Compliance risk is mostly interrelated with other categories of risks faced by the FI because it often overlaps with similar activities or sources of risks. However, to assess an accurate profile of entity-wide compliance risk assessment, the compliance risk must be measured and managed separately from other categories of risks. 

Even though a single activity of a business may lead to multiple sources of risks, for example, borrower risk assessment or BBFS is a regulatory compliance requirement. It may also cover the borrower’s assessment and analysis for managing credit risk. In this example, the risks in a single activity, such as inadequate capturing of the borrower’s information via BBFS, may lead to multiple loss events. Hence, it is a source of multiple risks, such as credit risk, where there is a risk of loss of lent amount, and compliance risk, where there is a risk of regulatory penalties.

There are three broad categories in which compliance risk loss events could be categorized: 

  • Strategic: It would comprise loss events such as product license cancelation, which can impact the strategic operations of an FI. 
  • Reputational: It would damage the reputation in case of adverse media coverage or other negative news. 
  • Financial: These events would arise from facing financial penalties or fines levied by the regulatory authorities. 

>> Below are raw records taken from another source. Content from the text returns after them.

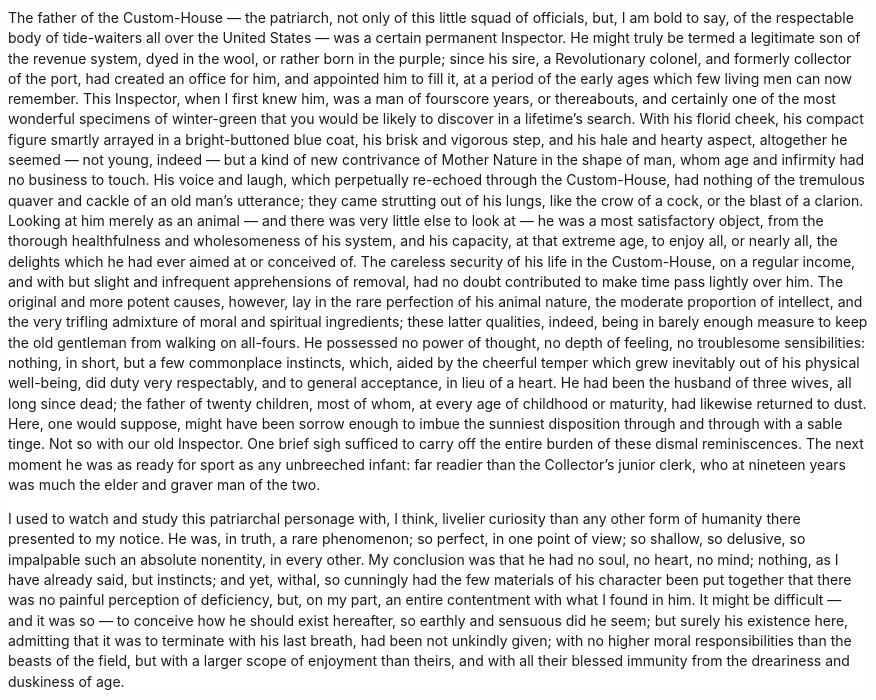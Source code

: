 The father of the Custom-House — the patriarch, not only of this little squad of officials, but, I am bold to say, of the respectable body of tide-waiters all over the United States — was a certain permanent Inspector. He might truly be termed a legitimate son of the revenue system, dyed in the wool, or rather born in the purple; since his sire, a Revolutionary colonel, and formerly collector of the port, had created an office for him, and appointed him to fill it, at a period of the early ages which few living men can now remember. This Inspector, when I first knew him, was a man of fourscore years, or thereabouts, and certainly one of the most wonderful specimens of winter-green that you would be likely to discover in a lifetime’s search. With his florid cheek, his compact figure smartly arrayed in a bright-buttoned blue coat, his brisk and vigorous step, and his hale and hearty aspect, altogether he seemed — not young, indeed — but a kind of new contrivance of Mother Nature in the shape of man, whom age and infirmity had no business to touch. His voice and laugh, which perpetually re-echoed through the Custom-House, had nothing of the tremulous quaver and cackle of an old man’s utterance; they came strutting out of his lungs, like the crow of a cock, or the blast of a clarion. Looking at him merely as an animal — and there was very little else to look at — he was a most satisfactory object, from the thorough healthfulness and wholesomeness of his system, and his capacity, at that extreme age, to enjoy all, or nearly all, the delights which he had ever aimed at or conceived of. The careless security of his life in the Custom-House, on a regular income, and with but slight and infrequent apprehensions of removal, had no doubt contributed to make time pass lightly over him. The original and more potent causes, however, lay in the rare perfection of his animal nature, the moderate proportion of intellect, and the very trifling admixture of moral and spiritual ingredients; these latter qualities, indeed, being in barely enough measure to keep the old gentleman from walking on all-fours. He possessed no power of thought, no depth of feeling, no troublesome sensibilities: nothing, in short, but a few commonplace instincts, which, aided by the cheerful temper which grew inevitably out of his physical well-being, did duty very respectably, and to general acceptance, in lieu of a heart. He had been the husband of three wives, all long since dead; the father of twenty children, most of whom, at every age of childhood or maturity, had likewise returned to dust. Here, one would suppose, might have been sorrow enough to imbue the sunniest disposition through and through with a sable tinge. Not so with our old Inspector. One brief sigh sufficed to carry off the entire burden of these dismal reminiscences. The next moment he was as ready for sport as any unbreeched infant: far readier than the Collector’s junior clerk, who at nineteen years was much the elder and graver man of the two.

I used to watch and study this patriarchal personage with, I think, livelier curiosity than any other form of humanity there presented to my notice. He was, in truth, a rare phenomenon; so perfect, in one point of view; so shallow, so delusive, so impalpable such an absolute nonentity, in every other. My conclusion was that he had no soul, no heart, no mind; nothing, as I have already said, but instincts; and yet, withal, so cunningly had the few materials of his character been put together that there was no painful perception of deficiency, but, on my part, an entire contentment with what I found in him. It might be difficult — and it was so — to conceive how he should exist hereafter, so earthly and sensuous did he seem; but surely his existence here, admitting that it was to terminate with his last breath, had been not unkindly given; with no higher moral responsibilities than the beasts of the field, but with a larger scope of enjoyment than theirs, and with all their blessed immunity from the dreariness and duskiness of age.

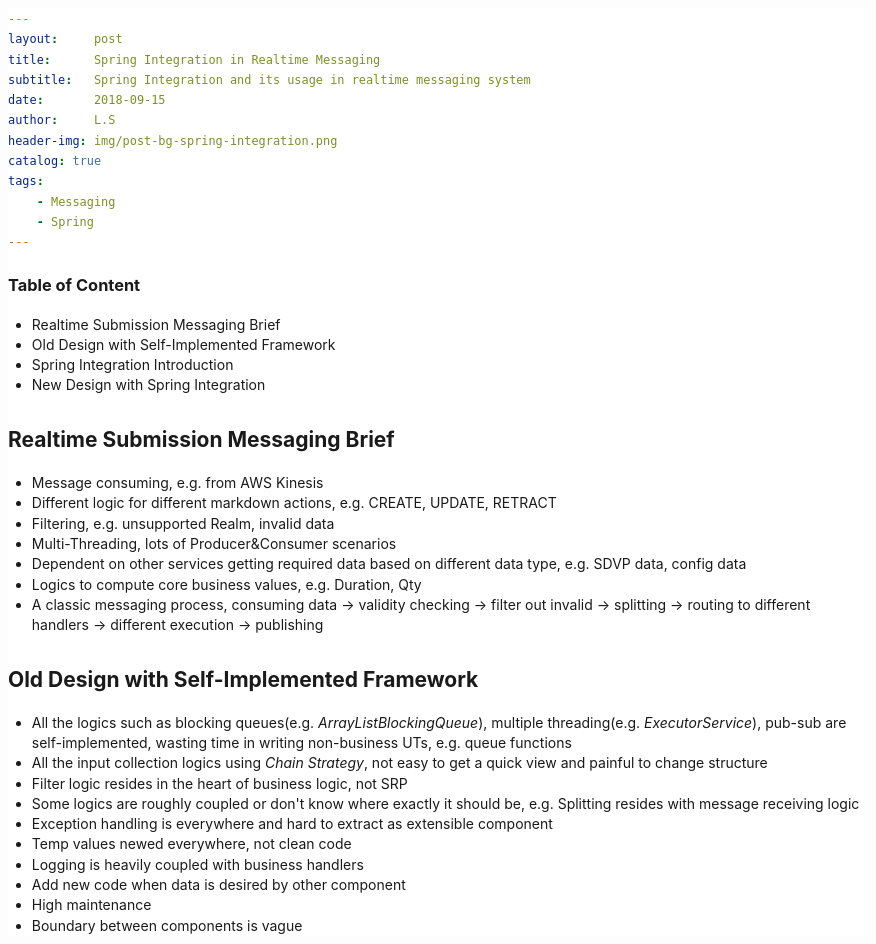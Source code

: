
 ```yaml
---
layout:     post
title:      Spring Integration in Realtime Messaging
subtitle:   Spring Integration and its usage in realtime messaging system
date:       2018-09-15
author:     L.S
header-img: img/post-bg-spring-integration.png
catalog: true
tags:
    - Messaging
    - Spring
---
```


### Table of Content
* Realtime Submission Messaging Brief
* Old Design with Self-Implemented Framework
* Spring Integration Introduction
* New Design with Spring Integration



## Realtime Submission Messaging Brief
* Message consuming, e.g. from AWS Kinesis
* Different logic for different markdown actions, e.g. CREATE, UPDATE, RETRACT
* Filtering, e.g. unsupported Realm, invalid data
* Multi-Threading, lots of Producer&Consumer scenarios
* Dependent on other services getting required data based on different data type, e.g. SDVP data, config data
* Logics to compute core business values, e.g. Duration, Qty
* A classic messaging process, consuming data -> validity checking -> filter out invalid -> splitting -> routing to different handlers -> different execution -> publishing

## Old Design with Self-Implemented Framework
* All the logics such as blocking queues(e.g. *ArrayListBlockingQueue*), multiple threading(e.g. *ExecutorService*), pub-sub are self-implemented, wasting time in writing non-business UTs, e.g. queue functions
* All the input collection logics using *Chain Strategy*, not easy to get a quick view and painful to change structure
* Filter logic resides in the heart of business logic, not SRP
* Some logics are roughly coupled or don't know where exactly it should be, e.g. Splitting resides with message receiving logic
* Exception handling is everywhere and hard to extract as extensible component
* Temp values newed everywhere, not clean code
* Logging is heavily coupled with business handlers
* Add new code when data is desired by other component 
* High maintenance
* Boundary between components is vague

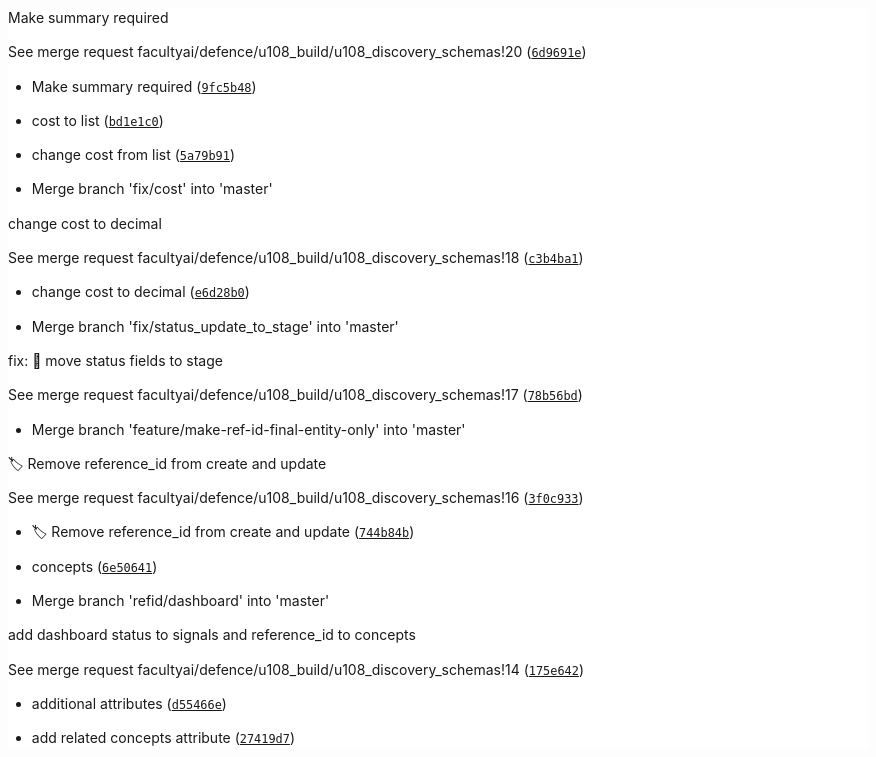 Make summary required

See merge request facultyai/defence/u108_build/u108_discovery_schemas!20 ([`6d9691e`](https://gitlab.com/facultyai/defence/u108_build/u108_discovery_schemas/-/commit/6d9691ee40fa36b7dd29c4eb2c1a3d6cf4437e60))

* Make summary required ([`9fc5b48`](https://gitlab.com/facultyai/defence/u108_build/u108_discovery_schemas/-/commit/9fc5b48c697b4016e2be10cfe0289c26cd5b5c8c))

* cost to list ([`bd1e1c0`](https://gitlab.com/facultyai/defence/u108_build/u108_discovery_schemas/-/commit/bd1e1c0ef9bb1552190bb4652e9686e36b24ab7b))

* change cost from list ([`5a79b91`](https://gitlab.com/facultyai/defence/u108_build/u108_discovery_schemas/-/commit/5a79b919a00f147fe274a0b3b8fb4a948acc9b35))

* Merge branch &#39;fix/cost&#39; into &#39;master&#39;

change cost to decimal

See merge request facultyai/defence/u108_build/u108_discovery_schemas!18 ([`c3b4ba1`](https://gitlab.com/facultyai/defence/u108_build/u108_discovery_schemas/-/commit/c3b4ba1f1f772d7c30cd1a09147078ec49f76051))

* change cost to decimal ([`e6d28b0`](https://gitlab.com/facultyai/defence/u108_build/u108_discovery_schemas/-/commit/e6d28b088aeebcc4ad5d3c3fe0cbc4f7f3f2ec5f))

* Merge branch &#39;fix/status_update_to_stage&#39; into &#39;master&#39;

fix: :bug: move status fields to stage

See merge request facultyai/defence/u108_build/u108_discovery_schemas!17 ([`78b56bd`](https://gitlab.com/facultyai/defence/u108_build/u108_discovery_schemas/-/commit/78b56bdd3796cb1ca7166d845cfc2bd75164a32b))

* Merge branch &#39;feature/make-ref-id-final-entity-only&#39; into &#39;master&#39;

:label: Remove reference_id from create and update

See merge request facultyai/defence/u108_build/u108_discovery_schemas!16 ([`3f0c933`](https://gitlab.com/facultyai/defence/u108_build/u108_discovery_schemas/-/commit/3f0c933bd8a8858622f6cf5c95114b494ef38a61))

* :label: Remove reference_id from create and update ([`744b84b`](https://gitlab.com/facultyai/defence/u108_build/u108_discovery_schemas/-/commit/744b84b5945106474cb26ea17e1660630558f001))

* concepts ([`6e50641`](https://gitlab.com/facultyai/defence/u108_build/u108_discovery_schemas/-/commit/6e50641abe3bad0ecd4ae7fe63dbc9424b0e738d))

* Merge branch &#39;refid/dashboard&#39; into &#39;master&#39;

add dashboard status to signals and reference_id to concepts

See merge request facultyai/defence/u108_build/u108_discovery_schemas!14 ([`175e642`](https://gitlab.com/facultyai/defence/u108_build/u108_discovery_schemas/-/commit/175e6423242619cde6c9cde65f7ed25fd4a9e53e))

* additional attributes ([`d55466e`](https://gitlab.com/facultyai/defence/u108_build/u108_discovery_schemas/-/commit/d55466e2be4e805cf6d818012ddc8ec4aa013995))

* add related concepts attribute ([`27419d7`](https://gitlab.com/facultyai/defence/u108_build/u108_discovery_schemas/-/commit/27419d72737268f5eef9be3f1e72dfbbb0ed7aa9))
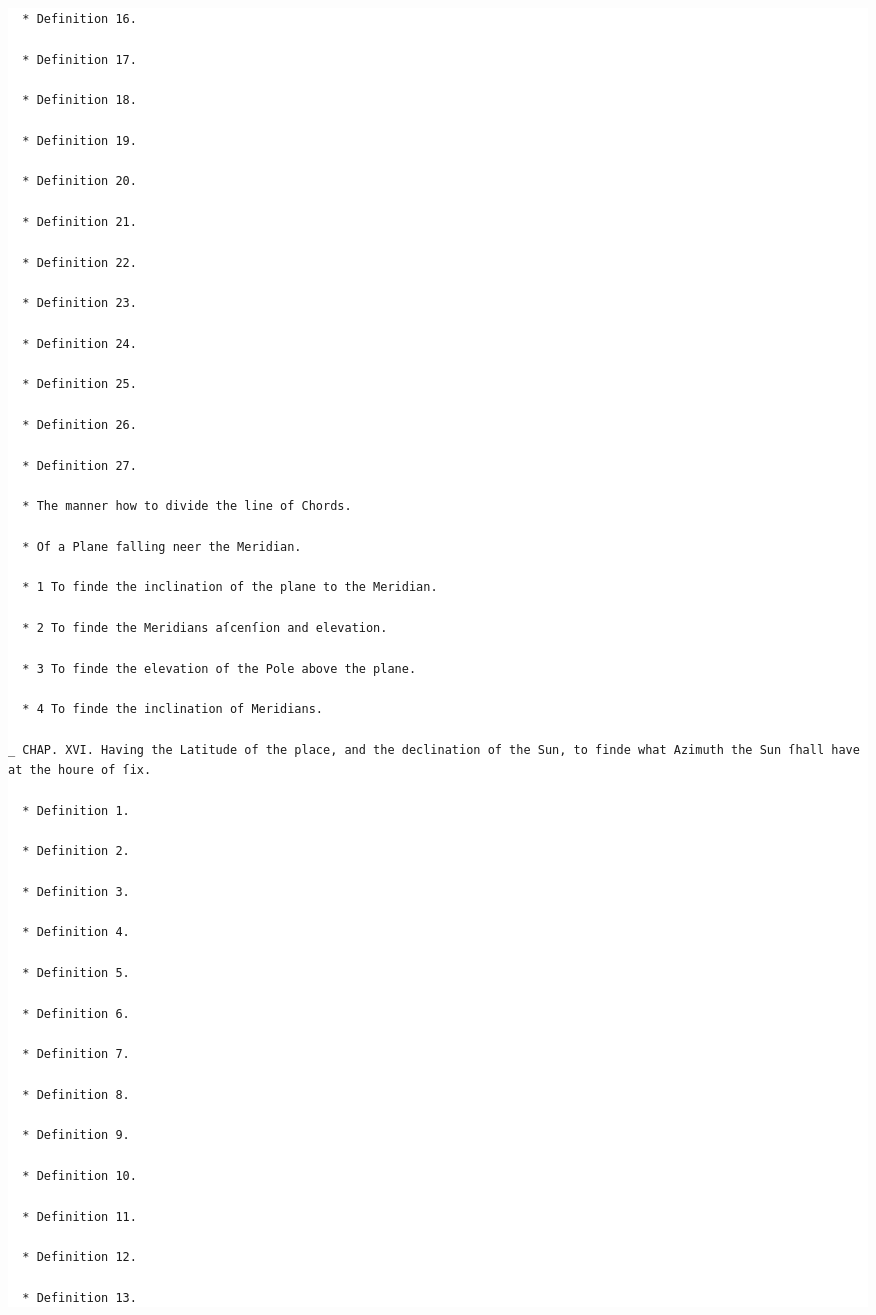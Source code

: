       * Definition 16.

      * Definition 17.

      * Definition 18.

      * Definition 19.

      * Definition 20.

      * Definition 21.

      * Definition 22.

      * Definition 23.

      * Definition 24.

      * Definition 25.

      * Definition 26.

      * Definition 27.

      * The manner how to divide the line of Chords.

      * Of a Plane falling neer the Meridian.

      * 1 To finde the inclination of the plane to the Meridian.

      * 2 To finde the Meridians aſcenſion and elevation.

      * 3 To finde the elevation of the Pole above the plane.

      * 4 To finde the inclination of Meridians.

    _ CHAP. XVI. Having the Latitude of the place, and the declination of the Sun, to finde what Azimuth the Sun ſhall have at the houre of ſix.

      * Definition 1.

      * Definition 2.

      * Definition 3.

      * Definition 4.

      * Definition 5.

      * Definition 6.

      * Definition 7.

      * Definition 8.

      * Definition 9.

      * Definition 10.

      * Definition 11.

      * Definition 12.

      * Definition 13.
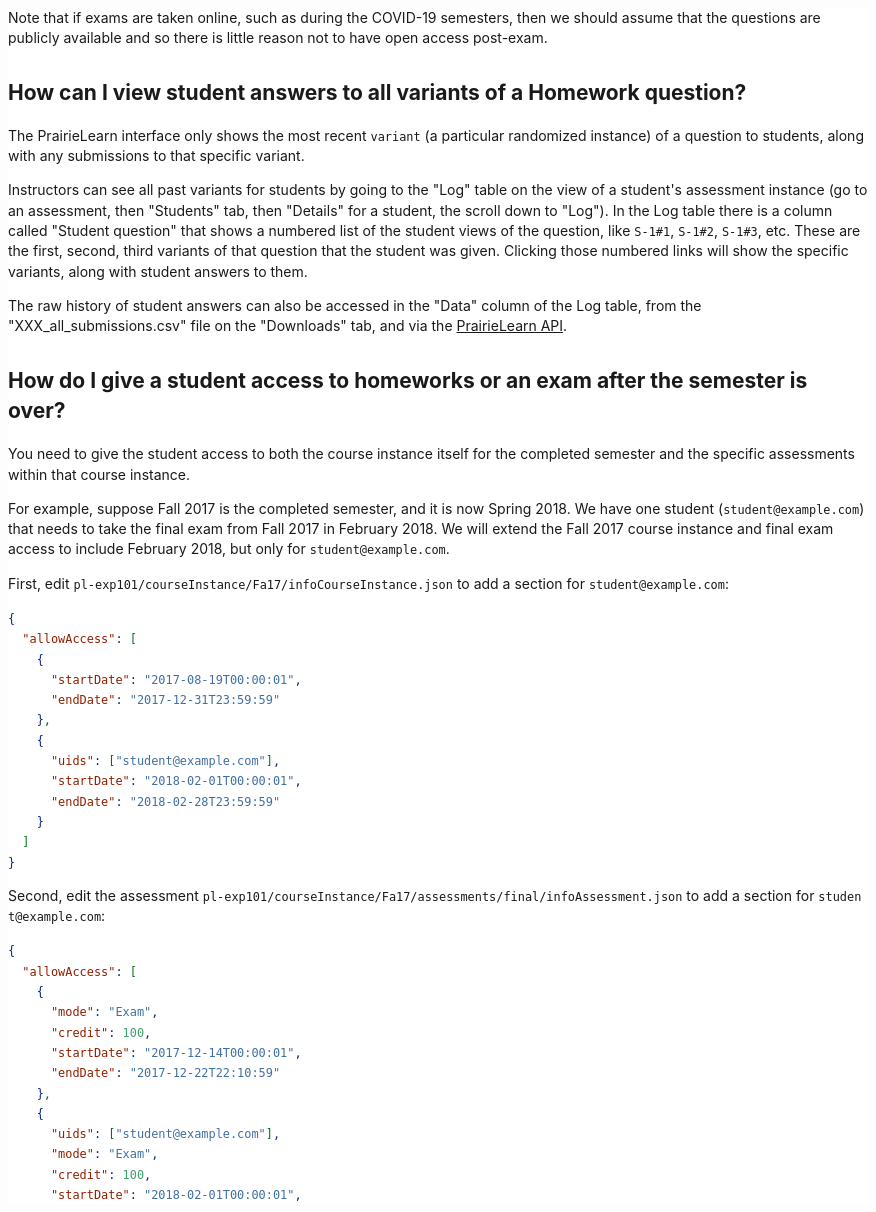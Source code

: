 Note that if exams are taken online, such as during the COVID-19 semesters, then we should assume that the questions are publicly available and so there is little reason not to have open access post-exam.

## How can I view student answers to all variants of a Homework question?

The PrairieLearn interface only shows the most recent `variant` (a particular randomized instance) of a question to students, along with any submissions to that specific variant.

Instructors can see all past variants for students by going to the "Log" table on the view of a student's assessment instance (go to an assessment, then "Students" tab, then "Details" for a student, the scroll down to "Log"). In the Log table there is a column called "Student question" that shows a numbered list of the student views of the question, like `S-1#1`, `S-1#2`, `S-1#3`, etc. These are the first, second, third variants of that question that the student was given. Clicking those numbered links will show the specific variants, along with student answers to them.

The raw history of student answers can also be accessed in the "Data" column of the Log table, from the "XXX_all_submissions.csv" file on the "Downloads" tab, and via the [PrairieLearn API](api.md).

## How do I give a student access to homeworks or an exam after the semester is over?

You need to give the student access to both the course instance itself for the completed semester and the specific assessments within that course instance.

For example, suppose Fall 2017 is the completed semester, and it is now Spring 2018. We have one student (`student@example.com`) that needs to take the final exam from Fall 2017 in February 2018. We will extend the Fall 2017 course instance and final exam access to include February 2018, but only for `student@example.com`.

First, edit `pl-exp101/courseInstance/Fa17/infoCourseInstance.json` to add a section for `student@example.com`:

```json title="infoCourseInstance.json"
{
  "allowAccess": [
    {
      "startDate": "2017-08-19T00:00:01",
      "endDate": "2017-12-31T23:59:59"
    },
    {
      "uids": ["student@example.com"],
      "startDate": "2018-02-01T00:00:01",
      "endDate": "2018-02-28T23:59:59"
    }
  ]
}
```

Second, edit the assessment `pl-exp101/courseInstance/Fa17/assessments/final/infoAssessment.json` to add a section for `student@example.com`:

```json title="infoAssessment.json"
{
  "allowAccess": [
    {
      "mode": "Exam",
      "credit": 100,
      "startDate": "2017-12-14T00:00:01",
      "endDate": "2017-12-22T22:10:59"
    },
    {
      "uids": ["student@example.com"],
      "mode": "Exam",
      "credit": 100,
      "startDate": "2018-02-01T00:00:01",
```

Depending on the size of the organization and the complexity of business operations, the board and management identify the applicable laws and regulations the organization must comply with. Usually, in such cases, the board and management set the tolerance level as zero to ensure that employees take the rules and regulations very seriously and comply with the applicable provisions in letter and spirit. Organizations take various measures to control the risks of non-compliance with applicable laws, rules, regulations, and standards.

For this purpose, organizations must have a systematic procedure to deal with new laws, regulations, and standards being released or an update of any existing regulation. In most cases, the new regulations or updates are a way forward. Still, in some cases, for organizations, it takes considerable time and effort to implement the changes, which gives rise to the risk of non-compliance.

Compliance Risks

Types of Organizations with Different Regulatory Requirements

There are various types of organizations to which different regulatory requirements are applicable. 

For example, financial institutions are exposed to unprecedented levels of change in regulatory requirements due to the aftermath of global financial crises. No matter how stringent the regulation is, financial institutions must maintain a zero-risk appetite for compliance risk. Banks are considered the most regulated organizations where the central bank’s regulator issues various laws and regulations for the banking industry to comply with.

A few of those regulations are Anti Money Laundering Framework, Risk Management Guidelines, Customer Relationship Management Framework, Internet Banking, Branchless Banking, Data Protection regulations, etc. All these regulations are to be complied with by the bank’s management. Organizations that are doing E-Commerce businesses must ensure various rules and regulations such as GDPR compliance, National Anti-Money Laundering or AML regulations compliance, and various other types of compliances.

Final Thoughts

Compliance risks refer to a company’s potential exposure to legal penalties, financial forfeiture, and material loss as a result of failing to follow industry laws and regulations, internal policies, or prescribed best practices. Compliance risk is also referred to as integrity risk.